E na maioria das vezes as respostas vinham dos que não pagavam para terem saldo nos seus cartões ou para verem ativadas as suas Megas de Internet. Respondiam sempre:

– Eu sou M-Konekta.

E são quase sempre deputados da Selva e da Savana; Agentes Reguladores da Economia e funcionários públicos, na sua maioria Selvagens. Alguns professores que pré-estabelecem um contrato fidelizado com as operadoras na altura da aquisição do telemóvel e pagam mensalmente pelo consumo através do Banco que lhes desconta do ordenado. E perante essas reações, as vendedeiras dos saldos ficavam em polvoroso. Pois, recebem comissão pelo volume de Megas que conseguem transacionar.

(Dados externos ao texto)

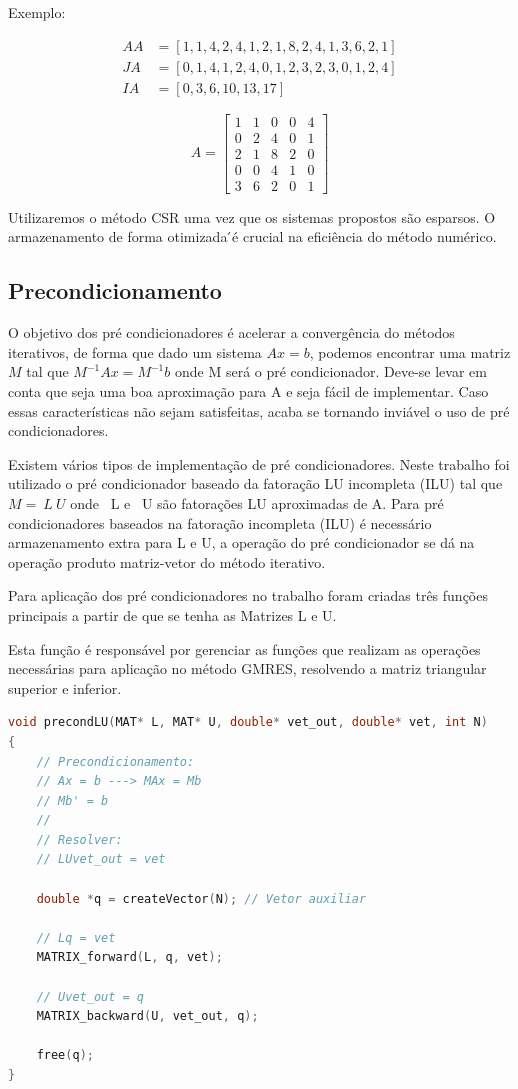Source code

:\documentclass[
	11pt,				%
	oneside,			%
	a4paper,			%
	english,			%
	brazil,				%
	]{article}
\begin{document}
\noindent Exemplo:

\begin{align*}
AA &= [1, 1, 4, 2, 4, 1, 2, 1, 8, 2, 4, 1, 3, 6, 2, 1] \\
JA &= [0, 1, 4, 1, 2, 4, 0, 1, 2, 3, 2, 3, 0, 1, 2, 4] \\
IA &= [0, 3, 6, 10, 13, 17]
\end{align*}

\begin{equation*}
A = 
\begin{bmatrix}
  1 & 1 & 0 & 0 & 4 \\
  0 & 2 & 4 & 0 & 1 \\
  2 & 1 & 8 & 2 & 0 \\
  0 & 0 & 4 & 1 & 0 \\
  3 & 6 & 2 & 0 & 1
\end{bmatrix}
\end{equation*}

Utilizaremos o método CSR uma vez que os sistemas propostos são esparsos. O armazenamento de forma otimizada ́é crucial na eficiência do método numérico.

\subsection{Precondicionamento}
O objetivo dos pré condicionadores é acelerar a convergência do métodos iterativos, de forma que dado um sistema $Ax = b$, podemos encontrar uma matriz $M$ tal que  $M^{-1} Ax = M^{-1}b$ onde M será o pré condicionador. Deve-se levar em conta que seja uma boa aproximação para A e seja fácil de implementar. Caso essas características não sejam satisfeitas, acaba se tornando inviável o uso de pré condicionadores.

Existem vários tipos de implementação de pré condicionadores. Neste trabalho foi utilizado o pré condicionador baseado da fatoração LU incompleta (ILU) tal que $M = ~L~U$ onde ~L e ~U são fatorações LU aproximadas de A. Para pré condicionadores baseados na fatoração incompleta (ILU) é necessário armazenamento extra para L e U, a operação do pré condicionador se dá na operação produto matriz-vetor do método iterativo.

Para aplicação dos pré condicionadores no trabalho foram criadas três funções principais a partir de que se tenha as Matrizes L e U.

Esta função é responsável por gerenciar as funções que realizam as operações necessárias para aplicação no método GMRES, resolvendo a matriz triangular superior e inferior.
\begin{lstlisting}[language=C, caption=Aplicação Pré Condicionamento LU]
void precondLU(MAT* L, MAT* U, double* vet_out, double* vet, int N)
{
    // Precondicionamento:
    // Ax = b ---> MAx = Mb
    // Mb' = b
    //
    // Resolver:
    // LUvet_out = vet

    double *q = createVector(N); // Vetor auxiliar

    // Lq = vet
    MATRIX_forward(L, q, vet);

    // Uvet_out = q
    MATRIX_backward(U, vet_out, q);

    free(q);
}
\end{lstlisting}
\end{document}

E os cambistas?! Comodamente encostados à parede, como se não fosse ilícito o que fazem, perguntam sem se importarem se a um Juiz, um Procurador, um Polícia da Selva ou dos Bichos, o Governador do Banco, um Guarda Selvático, um Ministro, um Traficante ou um «sépa» [grande, famoso] Thug.

– Não tens nada para trocar? Por cada 100€ dou-te onze contos.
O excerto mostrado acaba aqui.